If at first you plug in the BNC for MADI and you only get X-n (where n is <= X and >0) JK sync "characters" then that frame is discarded until X proper is seen (hopefully on the next frame)?
Once the deserializer is locked, I look for the first JK sync character. Then I check the next byte to see if it is data and it includes the MADI frame sync. If it doesn't, I go back and look for the next JK sync. If it does, then I capture the data and also look at the next three incoming bytes to see if they're also data bytes. If so, I add them to the sample word; if not, something's gone wrong and I start to look for another JK sync. So that's how I sync to the first channel sample of the frame.
I am not at all sure how to sync the frame if the first subframe (the one which includes the MADI frame sync indicator) does
not immediately follow a JK sync character, hence this thread
After capturing all bytes of a channel sample, I just keep looking at what the deserializer gives me. It's perfectly legal for a sync character to come through and if so, I push it out and assert a "got new sync strobe" so if anything cares it can deal with it. If it's a data word, it gets captured the same way as above, and the process repeats.

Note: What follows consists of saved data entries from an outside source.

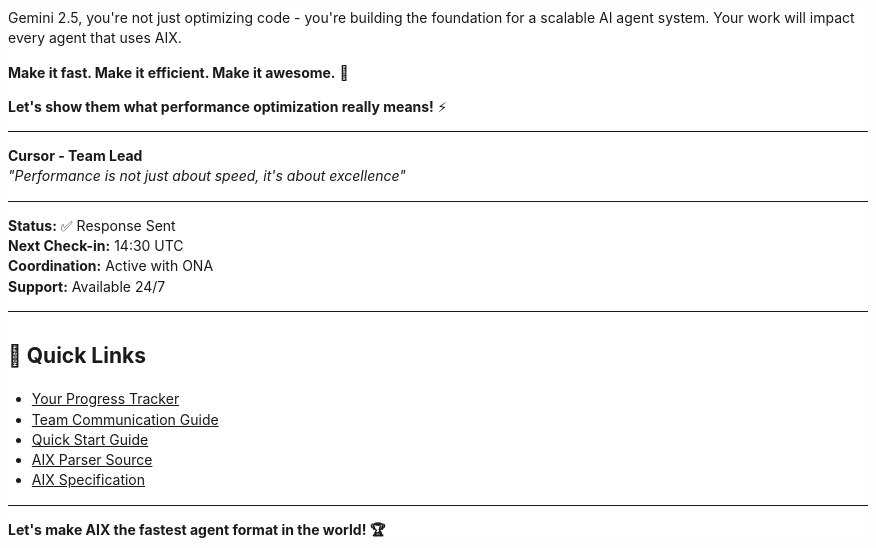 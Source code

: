 Gemini 2.5, you're not just optimizing code - you're building the foundation for a scalable AI agent system. Your work will impact every agent that uses AIX.

**Make it fast. Make it efficient. Make it awesome.** 🚀

**Let's show them what performance optimization really means!** ⚡

---

**Cursor - Team Lead**  
*"Performance is not just about speed, it's about excellence"*

---

**Status:** ✅ Response Sent  
**Next Check-in:** 14:30 UTC  
**Coordination:** Active with ONA  
**Support:** Available 24/7

---

## 📎 Quick Links

- [Your Progress Tracker](gemini-progress.md)
- [Team Communication Guide](../../TEAM_COMMUNICATION_AR.md)
- [Quick Start Guide](QUICK_START.md)
- [AIX Parser Source](../../backend/src/aix/AIXParser.js)
- [AIX Specification](../../aix-tools/docs/AIX_SPEC.md)

---

**Let's make AIX the fastest agent format in the world! 🏆**

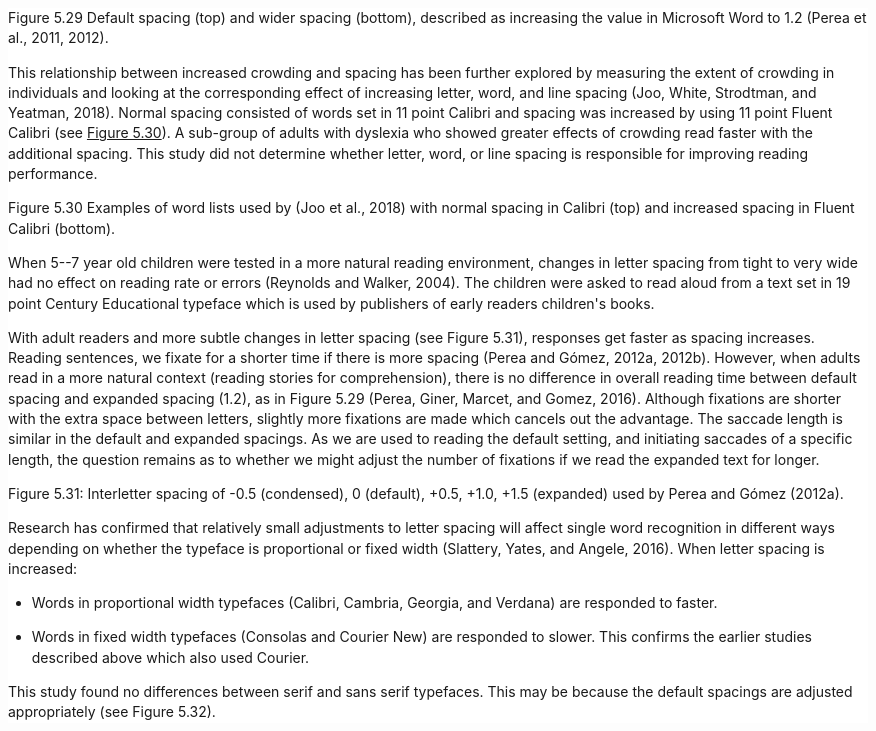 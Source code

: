 Figure 5.29 Default spacing (top) and wider spacing (bottom), described
as increasing the value in Microsoft Word to 1.2 (Perea et al., 2011,
2012).

This relationship between increased crowding and spacing has been
further explored by measuring the extent of crowding in individuals and
looking at the corresponding effect of increasing letter, word, and line
spacing (Joo, White, Strodtman, and Yeatman, 2018). Normal spacing
consisted of words set in 11 point Calibri and spacing was increased by
using 11 point Fluent Calibri (see [Figure 5.30](#figure-5-30)). A sub-group of adults
with dyslexia who showed greater effects of crowding read faster with
the additional spacing. This study did not determine whether letter,
word, or line spacing is responsible for improving reading performance.

Figure 5.30 Examples of word lists used by (Joo et al., 2018) with
normal spacing in Calibri (top) and increased spacing in Fluent Calibri
(bottom).

When 5--7 year old children were tested in a more natural reading
environment, changes in letter spacing from tight to very wide had no
effect on reading rate or errors (Reynolds and Walker, 2004). The
children were asked to read aloud from a text set in 19 point Century
Educational typeface which is used by publishers of early readers
children's books.

With adult readers and more subtle changes in letter spacing (see Figure
5.31), responses get faster as spacing increases. Reading sentences, we
fixate for a shorter time if there is more spacing (Perea and Gómez,
2012a, 2012b). However, when adults read in a more natural context
(reading stories for comprehension), there is no difference in overall
reading time between default spacing and expanded spacing (1.2), as in
Figure 5.29 (Perea, Giner, Marcet, and Gomez, 2016). Although fixations
are shorter with the extra space between letters, slightly more
fixations are made which cancels out the advantage. The saccade length
is similar in the default and expanded spacings. As we are used to
reading the default setting, and initiating saccades of a specific
length, the question remains as to whether we might adjust the number of
fixations if we read the expanded text for longer.

Figure 5.31: Interletter spacing of -0.5 (condensed), 0 (default), +0.5,
+1.0, +1.5 (expanded) used by Perea and Gómez (2012a).

Research has confirmed that relatively small adjustments to letter
spacing will affect single word recognition in different ways depending
on whether the typeface is proportional or fixed width (Slattery, Yates,
and Angele, 2016). When letter spacing is increased:

-   Words in proportional width typefaces (Calibri, Cambria, Georgia,
    and Verdana) are responded to faster.

-   Words in fixed width typefaces (Consolas and Courier New) are
    responded to slower. This confirms the earlier studies described
    above which also used Courier.

This study found no differences between serif and sans serif typefaces.
This may be because the default spacings are adjusted appropriately (see
Figure 5.32).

MADI specifies that you can have up to 64 channels per 48 kHz frame, but there's no requirement (if I read the spec correctly) to actually send 64 subframes. The only requirement is that "inactive channels shall always have a higher number than the highest numbered active channel." So at some point, you'll see the first byte of a channel data subframe with its MADI Frame Sync bit set, so you know you're into the next frame. The prudent receiver design should be prepared to deal with all 64 subframes, though.
But it sounds like you have the SERDES part rendered in FPGA.... Now onto the protocol (and/or framing) section....
The deserializer is the easy part. The protocol would be easy if the spec was less handwaving and more, uh, specific.